Europe’s General Data Protection Regulation (GDPR) was designed to harmonise the rules governing data protection across the EU, giving rights to individuals around how their data is collected, stored and erased, and providing in-country regulators with the means to punish those companies caught lacking. And, as the EU celebrates a landmark policy’s second birthday, if imitation is the sincerest form of flattery then the lawmakers responsible for the GDPR should be blushing.

Similar data protection laws are in the process of being, or have recently been, passed in Brazil, Japan, Thailand, India and the state of California in the US – all following the EU’s lead.
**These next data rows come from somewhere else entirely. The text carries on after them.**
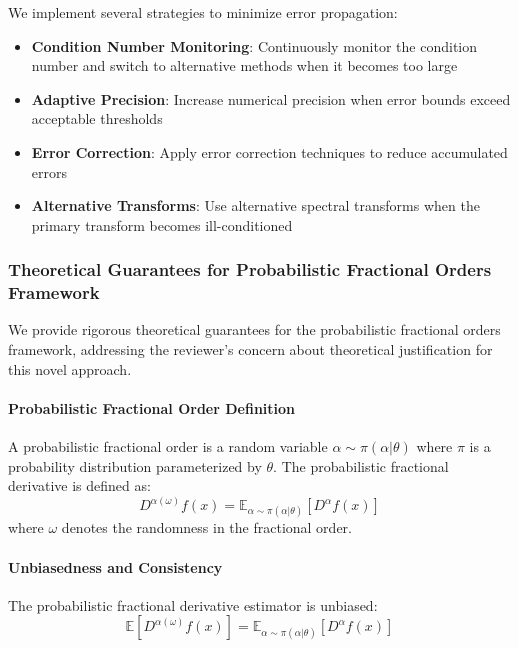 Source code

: We implement several strategies to minimize error propagation:

\begin{itemize}
\item \textbf{Condition Number Monitoring}: Continuously monitor the condition number and switch to alternative methods when it becomes too large
\item \textbf{Adaptive Precision}: Increase numerical precision when error bounds exceed acceptable thresholds
\item \textbf{Error Correction}: Apply error correction techniques to reduce accumulated errors
\item \textbf{Alternative Transforms}: Use alternative spectral transforms when the primary transform becomes ill-conditioned
\end{itemize}

\subsubsection{Theoretical Guarantees for Probabilistic Fractional Orders Framework}

We provide rigorous theoretical guarantees for the probabilistic fractional orders framework, addressing the reviewer's concern about theoretical justification for this novel approach.

\paragraph{Probabilistic Fractional Order Definition}

\begin{definition}
A probabilistic fractional order is a random variable $\alpha \sim \pi(\alpha|\theta)$ where $\pi$ is a probability distribution parameterized by $\theta$. The probabilistic fractional derivative is defined as:
\begin{equation}
D^{\alpha(\omega)} f(x) = \mathbb{E}_{\alpha \sim \pi(\alpha|\theta)}[D^{\alpha} f(x)]
\end{equation}
where $\omega$ denotes the randomness in the fractional order.
\end{definition}

\paragraph{Unbiasedness and Consistency}

\begin{theorem}
The probabilistic fractional derivative estimator is unbiased:
\begin{equation}
\mathbb{E}[D^{\alpha(\omega)} f(x)] = \mathbb{E}_{\alpha \sim \pi(\alpha|\theta)}[D^{\alpha} f(x)]
\end{equation}
\end{theorem}

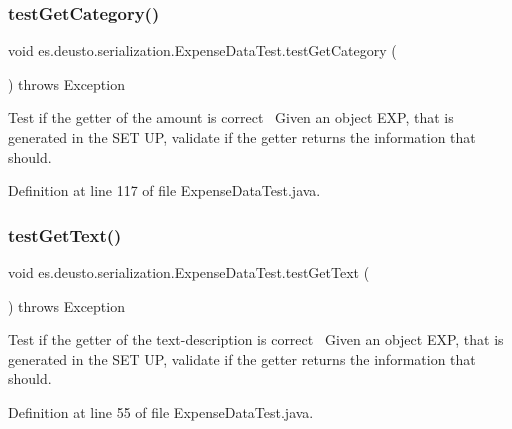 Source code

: \subsubsection{\texorpdfstring{test\+Get\+Category()}{testGetCategory()}}
{\footnotesize\ttfamily void es.\+deusto.\+serialization.\+Expense\+Data\+Test.\+test\+Get\+Category (\begin{DoxyParamCaption}{ }\end{DoxyParamCaption}) throws Exception}

Test if the getter of the amount is correct~\newline
Given an object E\+XP, that is generated in the S\+ET UP, validate if the getter returns the information that should.~\newline


Definition at line 117 of file Expense\+Data\+Test.\+java.

\mbox{\label{classes_1_1deusto_1_1serialization_1_1_expense_data_test_ae6098eb509929cfdf9e3848e9b9178a1}} 
\subsubsection{\texorpdfstring{test\+Get\+Text()}{testGetText()}}
{\footnotesize\ttfamily void es.\+deusto.\+serialization.\+Expense\+Data\+Test.\+test\+Get\+Text (\begin{DoxyParamCaption}{ }\end{DoxyParamCaption}) throws Exception}

Test if the getter of the text-\/description is correct~\newline
Given an object E\+XP, that is generated in the S\+ET UP, validate if the getter returns the information that should. 

Definition at line 55 of file Expense\+Data\+Test.\+java.

\mbox{\label{classes_1_1deusto_1_1serialization_1_1_expense_data_test_aa7fd4daec0dae9ed19ae737e666e4203}} 

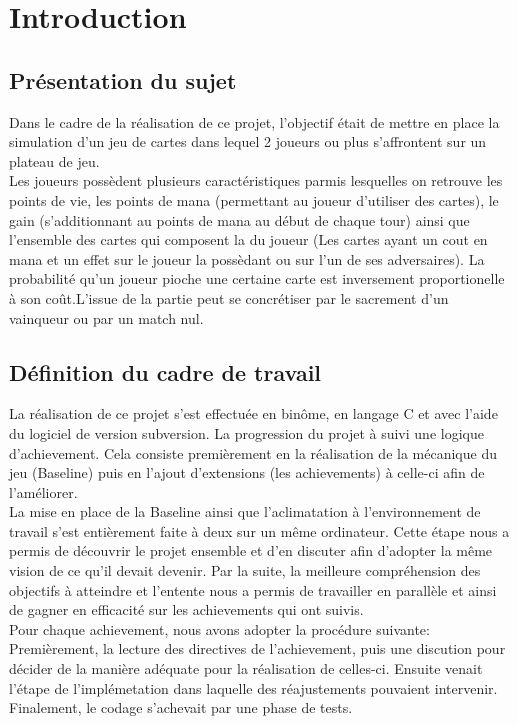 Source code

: \documentclass[a4paper]{article}
\begin{document}
\section{Introduction}
\subsection{Présentation du sujet}

Dans le cadre de la réalisation de ce projet, l'objectif était de mettre en place la simulation d'un jeu de cartes dans lequel 2 joueurs ou plus s'affrontent sur un plateau de jeu.\\

Les joueurs possèdent plusieurs caractéristiques parmis lesquelles on retrouve les points de vie, les points de mana (permettant au joueur d'utiliser des cartes), le gain (s'additionnant au points de mana au début de chaque tour) ainsi que l'ensemble des cartes qui composent la du joueur (Les cartes ayant un cout en mana et un effet sur le joueur la possèdant ou sur l'un de ses adversaires). La probabilité qu'un joueur pioche une certaine carte est inversement proportionelle à son coût.L'issue de la partie peut se concrétiser par le sacrement d'un vainqueur ou par un match nul.

\subsection{Définition du cadre de travail}

La réalisation de ce projet s'est effectuée en binôme, en langage C et avec l'aide du logiciel de version subversion. La progression du projet à suivi une logique d'achievement. Cela consiste premièrement en la réalisation de la mécanique du jeu (Baseline) puis en l'ajout d'extensions (les achievements) à celle-ci afin de l'améliorer.\\

La mise en place de la Baseline ainsi que l'aclimatation à l'environnement de travail s'est entièrement faite à deux sur un même ordinateur. Cette étape nous a permis de découvrir le projet ensemble et d'en discuter afin d'adopter la même vision de ce qu'il devait devenir. Par la suite, la meilleure compréhension des objectifs à atteindre et l'entente nous a permis de travailler en parallèle et ainsi de gagner en efficacité sur les achievements qui ont suivis.\\

Pour chaque achievement, nous avons adopter la procédure suivante: Premièrement, la lecture des directives de l'achievement, puis une discution pour décider de la manière adéquate pour la réalisation de celles-ci. Ensuite venait l'étape de l'implémetation dans laquelle des réajustements pouvaient intervenir. Finalement, le codage s'achevait par une phase de tests.
\newpage
\end{document}
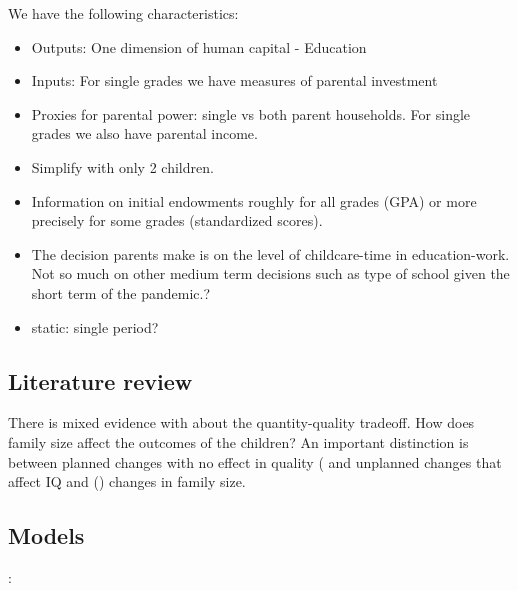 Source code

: We have the following characteristics:

\begin{itemize}
    \item Outputs: One dimension of human capital - Education
    \item Inputs: For single grades we have measures of parental investment
    \item Proxies for parental power: single vs both parent households. For single grades we also have parental income.
    \item Simplify with only 2 children.
    \item Information on initial endowments roughly for all grades (GPA) or more precisely for some grades (standardized scores).
    \item The decision parents make is on the level of childcare-time in education-work. Not so much on other medium term decisions such as type of school given the short term of the pandemic.?
    \item static: single period?
\end{itemize}


\subsection{Literature review}

There is mixed evidence with about the quantity-quality tradeoff. How does family size affect the outcomes of the children? An important distinction is between planned changes with no effect in quality (\cite{black_more_2005} and unplanned changes that affect IQ and  (\cite{black_small_2010}) changes in family size. 



\subsection{Models}

\cite{behrman_parental_1982}: 

\cite{behrman_chapter_1997}

\cite{behrman_parental_2022}

\cite{conti_parental_2022}

\cite{bharadwaj_health_2018}

\cite{rosenzweig_heterogeneity_1988}

\cite{cunha_technology_2007}

\cite{yi_early_2015}

\cite{giannola_parental_2024}

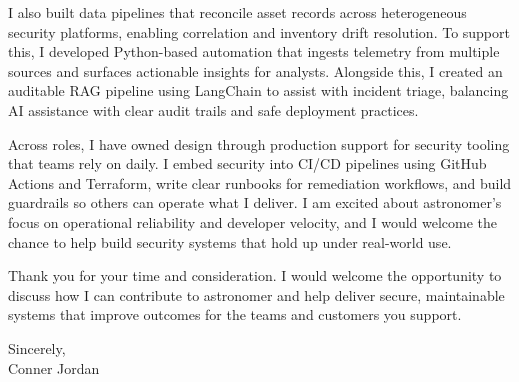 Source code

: \documentclass[letterpaper,11pt]{article}
\begin{document}
\vspace{16pt}

I also built data pipelines that reconcile asset records across heterogeneous security platforms, enabling correlation and inventory drift resolution. To support this, I developed Python-based automation that ingests telemetry from multiple sources and surfaces actionable insights for analysts. Alongside this, I created an auditable RAG pipeline using LangChain to assist with incident triage, balancing AI assistance with clear audit trails and safe deployment practices.

\vspace{16pt}

Across roles, I have owned design through production support for security tooling that teams rely on daily. I embed security into CI/CD pipelines using GitHub Actions and Terraform, write clear runbooks for remediation workflows, and build guardrails so others can operate what I deliver. I am excited about astronomer's focus on operational reliability and developer velocity, and I would welcome the chance to help build security systems that hold up under real-world use.

\vspace{16pt}

Thank you for your time and consideration. I would welcome the opportunity to discuss how I can contribute to astronomer and help deliver secure, maintainable systems that improve outcomes for the teams and customers you support.

\vspace{16pt}

Sincerely,\\
Conner Jordan
\end{document}
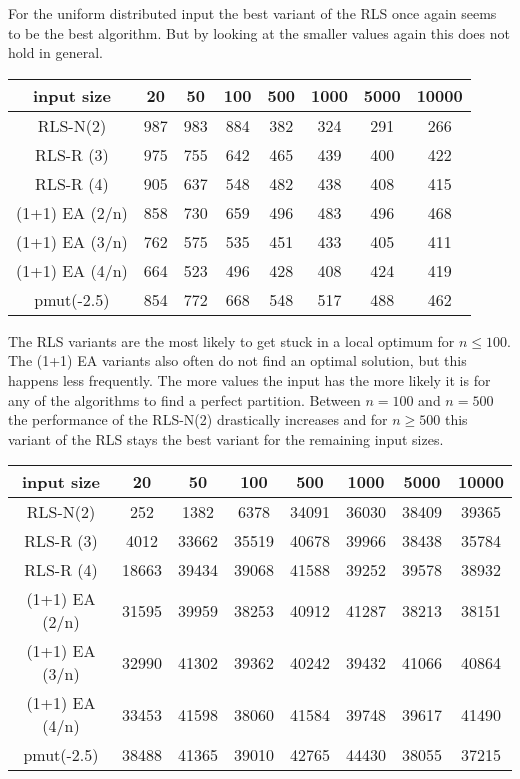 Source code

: For the uniform distributed input the best variant of the RLS once again seems to be the best algorithm.
But by looking at the smaller values again this does not hold in general.

\begin{tabular}[h]{cccccccc}
      input size     & 20  & 50  & 100 & 500 & 1000 & 5000 & 10000 \\\hline
      RLS-N(2)       & 987 & 983 & 884 & 382 & 324  & 291  & 266   \\
      RLS-R (3)      & 975 & 755 & 642 & 465 & 439  & 400  & 422   \\
      RLS-R (4)      & 905 & 637 & 548 & 482 & 438  & 408  & 415   \\
      (1+1) EA (2/n) & 858 & 730 & 659 & 496 & 483  & 496  & 468   \\
      (1+1) EA (3/n) & 762 & 575 & 535 & 451 & 433  & 405  & 411   \\
      (1+1) EA (4/n) & 664 & 523 & 496 & 428 & 408  & 424  & 419   \\
      pmut(-2.5)     & 854 & 772 & 668 & 548 & 517  & 488  & 462   \\
\end{tabular}

The RLS variants are the most likely to get stuck in a local optimum for $n\le100$. The (1+1) EA variants also often do not find an optimal solution, but this happens less frequently. The more values the input has the more likely it is for any of the algorithms to find a perfect partition. Between $n=100$ and $n=500$ the performance of the RLS-N(2) drastically increases and for $n\ge500$ this variant of the RLS stays the best variant for the remaining input sizes.

\begin{tabular}[h]{cccccccc}
      input size     & 20    & 50    & 100   & 500   & 1000  & 5000  & 10000 \\\hline
      RLS-N(2)       & 252   & 1382  & 6378  & 34091 & 36030 & 38409 & 39365 \\
      RLS-R (3)      & 4012  & 33662 & 35519 & 40678 & 39966 & 38438 & 35784 \\
      RLS-R (4)      & 18663 & 39434 & 39068 & 41588 & 39252 & 39578 & 38932 \\
      (1+1) EA (2/n) & 31595 & 39959 & 38253 & 40912 & 41287 & 38213 & 38151 \\
      (1+1) EA (3/n) & 32990 & 41302 & 39362 & 40242 & 39432 & 41066 & 40864 \\
      (1+1) EA (4/n) & 33453 & 41598 & 38060 & 41584 & 39748 & 39617 & 41490 \\
      pmut(-2.5)     & 38488 & 41365 & 39010 & 42765 & 44430 & 38055 & 37215 \\
\end{tabular}

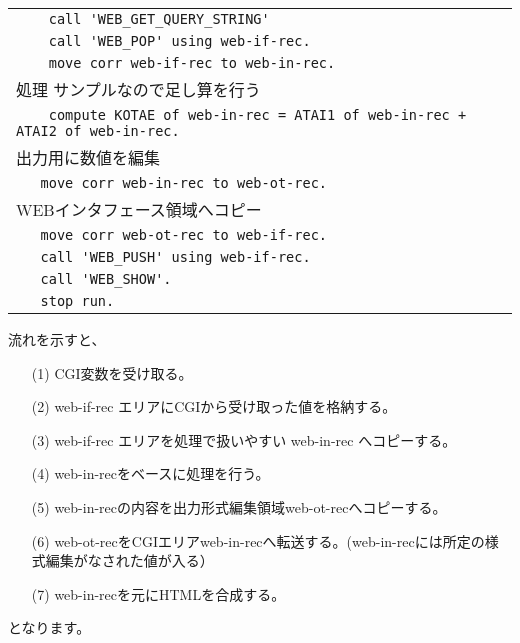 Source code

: {\begin{tabular}{|l|}
\verb+    call 'WEB_GET_QUERY_STRING'+\\
\verb+    call 'WEB_POP' using web-if-rec.+\\
\verb+    move corr web-if-rec to web-in-rec.+\\
  処理 サンプルなので足し算を行う\\
\verb$    compute KOTAE of web-in-rec = ATAI1 of web-in-rec + ATAI2 of web-in-rec.$\\
  出力用に数値を編集\\
\verb+   move corr web-in-rec to web-ot-rec.+\\
WEBインタフェース領域へコピー\\
\verb+   move corr web-ot-rec to web-if-rec.+\\
\verb+   call 'WEB_PUSH' using web-if-rec.+\\
\verb+   call 'WEB_SHOW'.+\\
\verb+   stop run.+\\
\hline
\end{tabular}
}

流れを示すと、

{\small

\begin{itemize}

\item[(1)]{CGI変数を受け取る。}
\item[(2)]{web-if-rec エリアにCGIから受け取った値を格納する。}
\item[(3)]{web-if-rec エリアを処理で扱いやすい web-in-rec へコピーする。}
\item[(4)]{web-in-recをベースに処理を行う。}
\item[(5)]{web-in-recの内容を出力形式編集領域web-ot-recへコピーする。}
\item[(6)]{web-ot-recをCGIエリアweb-in-recへ転送する。(web-in-recには所定の様式編集がなされた値が入る）}
\item[(7)]{web-in-recを元にHTMLを合成する。}
\end{itemize}
}

となります。
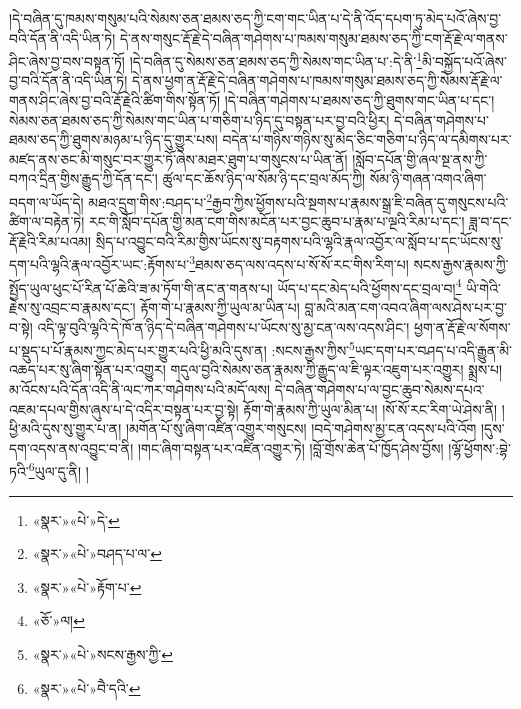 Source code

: །དེ་བཞིན་དུ་ཁམས་གསུམ་པའི་སེམས་ཅན་ཐམས་ཅད་ཀྱི་ངག་གང་ཡིན་པ་དེ་ནི་འོད་དཔག་ཏུ་མེད་པའོ་ཞེས་བྱ་བའི་དོན་ནི་འདི་ཡིན་ཏེ། དེ་ནས་གསུང་རྡོ་རྗེ་དེ་བཞིན་གཤེགས་པ་ཁམས་གསུམ་ཐམས་ཅད་ཀྱི་ངག་རྡོ་རྗེ་ལ་གནས་ཤིང་ཞེས་བྱ་བས་བསྟན་ཏོ། །དེ་བཞིན་དུ་སེམས་ཅན་ཐམས་ཅད་ཀྱི་སེམས་གང་ཡིན་པ་:དེ་ནི་\footnote{«སྣར་»«པེ་»དེ་}མི་བསྐྱོད་པའོ་ཞེས་བྱ་བའི་དོན་ནི་འདི་ཡིན་ཏེ། དེ་ནས་ཕྱག་ན་རྡོ་རྗེ་དེ་བཞིན་གཤེགས་པ་ཁམས་གསུམ་ཐམས་ཅད་ཀྱི་སེམས་རྡོ་རྗེ་ལ་གནས་ཤིང་ཞེས་བྱ་བའི་རྡོ་རྗེའི་ཚིག་གིས་སྟོན་ཏོ། །དེ་བཞིན་གཤེགས་པ་ཐམས་ཅད་ཀྱི་ཐུགས་གང་ཡིན་པ་དང་། སེམས་ཅན་ཐམས་ཅད་ཀྱི་སེམས་གང་ཡིན་པ་གཅིག་པ་ཉིད་དུ་བསྟན་པར་བྱ་བའི་ཕྱིར། དེ་བཞིན་གཤེགས་པ་ཐམས་ཅད་ཀྱི་ཐུགས་མཉམ་པ་ཉིད་དུ་གྱུར་པས། བདེན་པ་གཉིས་གཉིས་སུ་མེད་ཅིང་གཅིག་པ་ཉིད་ལ་དམིགས་པར་མཛད་ནས་ཅང་མི་གསུང་བར་གྱུར་ཏོ་ཞེས་མཐར་ཐུག་པ་གསུངས་པ་ཡིན་ནོ། །སློབ་དཔོན་གྱི་ཞལ་སྔ་ནས་ཀྱི་བཀའ་དྲིན་གྱིས་རྒྱུད་ཀྱི་དོན་དང་། ཚུལ་དང་ཆོས་ཉིད་ལ་སོམ་ཉི་དང་བྲལ་མོད་ཀྱི། སོམ་ཉི་གཞན་འགའ་ཞིག་བདག་ལ་ཡོད་དེ། མཐའ་དྲུག་གིས་:བཤད་པ་\footnote{«སྣར་»«པེ་»བཤད་པ་ལ་}རྒྱབ་ཀྱིས་ཕྱོགས་པའི་སྔགས་པ་རྣམས་སྒྲ་ཇི་བཞིན་དུ་གསུངས་པའི་ཚིག་ལ་བརྟེན་ཏེ། རང་གི་སློབ་དཔོན་གྱི་མན་ངག་གིས་མངོན་པར་བྱང་ཆུབ་པ་རྣམ་པ་ལྔའི་རིམ་པ་དང་། ཟླ་བ་དང་རྡོ་རྗེའི་རིམ་པའམ། སྲིད་པ་འབྱུང་བའི་རིམ་གྱིས་ཡོངས་སུ་བརྟགས་པའི་ལྷའི་རྣལ་འབྱོར་ལ་སློབ་པ་དང་ཡོངས་སུ་དག་པའི་ལྷའི་རྣལ་འབྱོར་ཡང་:རྟོགས་པ་\footnote{«སྣར་»«པེ་»རྟོག་པ་}ཐམས་ཅད་ལས་འདས་པ་སོ་སོ་རང་གིས་རིག་པ། སངས་རྒྱས་རྣམས་ཀྱི་སྤྱོད་ཡུལ་ཕུང་པོ་རིན་པོ་ཆེའི་ཟ་མ་ཏོག་གི་ནང་ན་གནས་པ། ཡོད་པ་དང་མེད་པའི་ཕྱོགས་དང་བྲལ་བ།\footnote{«ཅོ་»ལ།} ཡི་གེའི་རྗེས་སུ་འབྲང་བ་རྣམས་དང་། རྟོག་གེ་པ་རྣམས་ཀྱི་ཡུལ་མ་ཡིན་པ། བླ་མའི་མན་ངག་འབའ་ཞིག་ལས་ཤེས་པར་བྱ་བ་སྟེ། འདི་ལྟ་བུའི་ལྷའི་དེ་ཁོ་ན་ཉིད་དེ་བཞིན་གཤེགས་པ་ཡོངས་སུ་མྱ་ངན་ལས་འདས་ཤིང་། ཕྱག་ན་རྡོ་རྗེ་ལ་སོགས་པ་སྡུད་པ་པོ་རྣམས་ཀྱང་མེད་པར་གྱུར་པའི་ཕྱི་མའི་དུས་ན། :སངས་རྒྱས་ཀྱིས་\footnote{«སྣར་»«པེ་»སངས་རྒྱས་ཀྱི་}ཡང་དག་པར་བཤད་པ་འདི་རྒྱུན་མི་འཆད་པར་སུ་ཞིག་སྟོན་པར་འགྱུར། གདུལ་བྱའི་སེམས་ཅན་རྣམས་ཀྱི་རྒྱུད་ལ་ཇི་ལྟར་འཇུག་པར་འགྱུར། སྨྲས་པ། མ་འོངས་པའི་དོན་འདི་ནི་ལང་ཀར་གཤེགས་པའི་མདོ་ལས། དེ་བཞིན་གཤེགས་པ་ལ་བྱང་ཆུབ་སེམས་དཔའ་འཇམ་དཔལ་གྱིས་ཞུས་པ་དེ་འདིར་བསྟན་པར་བྱ་སྟེ། རྟོག་གེ་རྣམས་ཀྱི་ཡུལ་མིན་པ། །སོ་སོ་རང་རིག་ཡེ་ཤེས་ནི། །ཕྱི་མའི་དུས་སུ་གྱུར་པ་ན། །མགོན་པོ་སུ་ཞིག་འཛིན་འགྱུར་གསུངས། །བདེ་གཤེགས་མྱ་ངན་འདས་པའི་འོག །དུས་དག་འདས་ནས་འབྱུང་བ་ནི། །གང་ཞིག་བསྟན་པར་འཛིན་འགྱུར་ཏེ། །བློ་གྲོས་ཆེན་པོ་ཁྱོད་ཤེས་བྱོས། །ལྷོ་ཕྱོགས་:བྷེ་ཏའི་\footnote{«སྣར་»«པེ་»བཻ་དའི་}ཡུལ་དུ་ནི། །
With post-Brexit Britain choosing to subsume the regulation virtually intact into UK law, the GDPR has effectively become the default data protection regulation for many countries around the world.

During the decade of drafting that gave birth to the GDPR, some company executives looking on disparaged the nascent regulations as a piece of restrictive and anti-competitive law that would hold back European businesses. But fortunately for the law’s advocates, its launch coincided with the scandal over Cambridge Analytica’s misuse of Facebook users’ data. The very public hearings involving Facebook’s leadership in Congress and the closing down of Cambridge Analytica galvanised many tech leaders, such as Apple’s Tim Cook and Microsoft’s top lawyer Brad Smith, to publicly come out in favour of the GDPR or similar regulation. And although it wasn’t 100% clear at the time whether Mark Zuckerberg was in support of tech company regulation, he has since come out in support of new rules that ‘may hurt Facebook’s business in the near term… but it will be better for everyone, including [Facebook], over the long term.’

At the heart of GDPR are seven key principles designed to protect individuals’ rights surrounding data. But as is usually the case, actions speak louder than words. For most people, this action presented itself as the now enforced emails from retailers and websites asking their customers to grant/renew their permission to be included on email distribution lists. But for those tasked with reviewing data collection policies, from high street banks and Silicon Roundabout start-ups to NHS trusts and Twitter, it has meant significant due process, obligations and potentially significant fines for wrongdoing.

When Facebook was found to be misusing users’ personal information in the Cambridge Analytica scandal, it was fined the maximum penalty of £500,000 under the Data Protection Act 1998. Had Facebook been bound by the GDPR at the time, the Information Commissioner’s Office (ICO) – the UK data watchdog – could have imposed maximum fines of €20m, or 4 per cent of global turnover. Based on Facebook’s 2017 revenues, this could have meant a fine of up to $1.6bn.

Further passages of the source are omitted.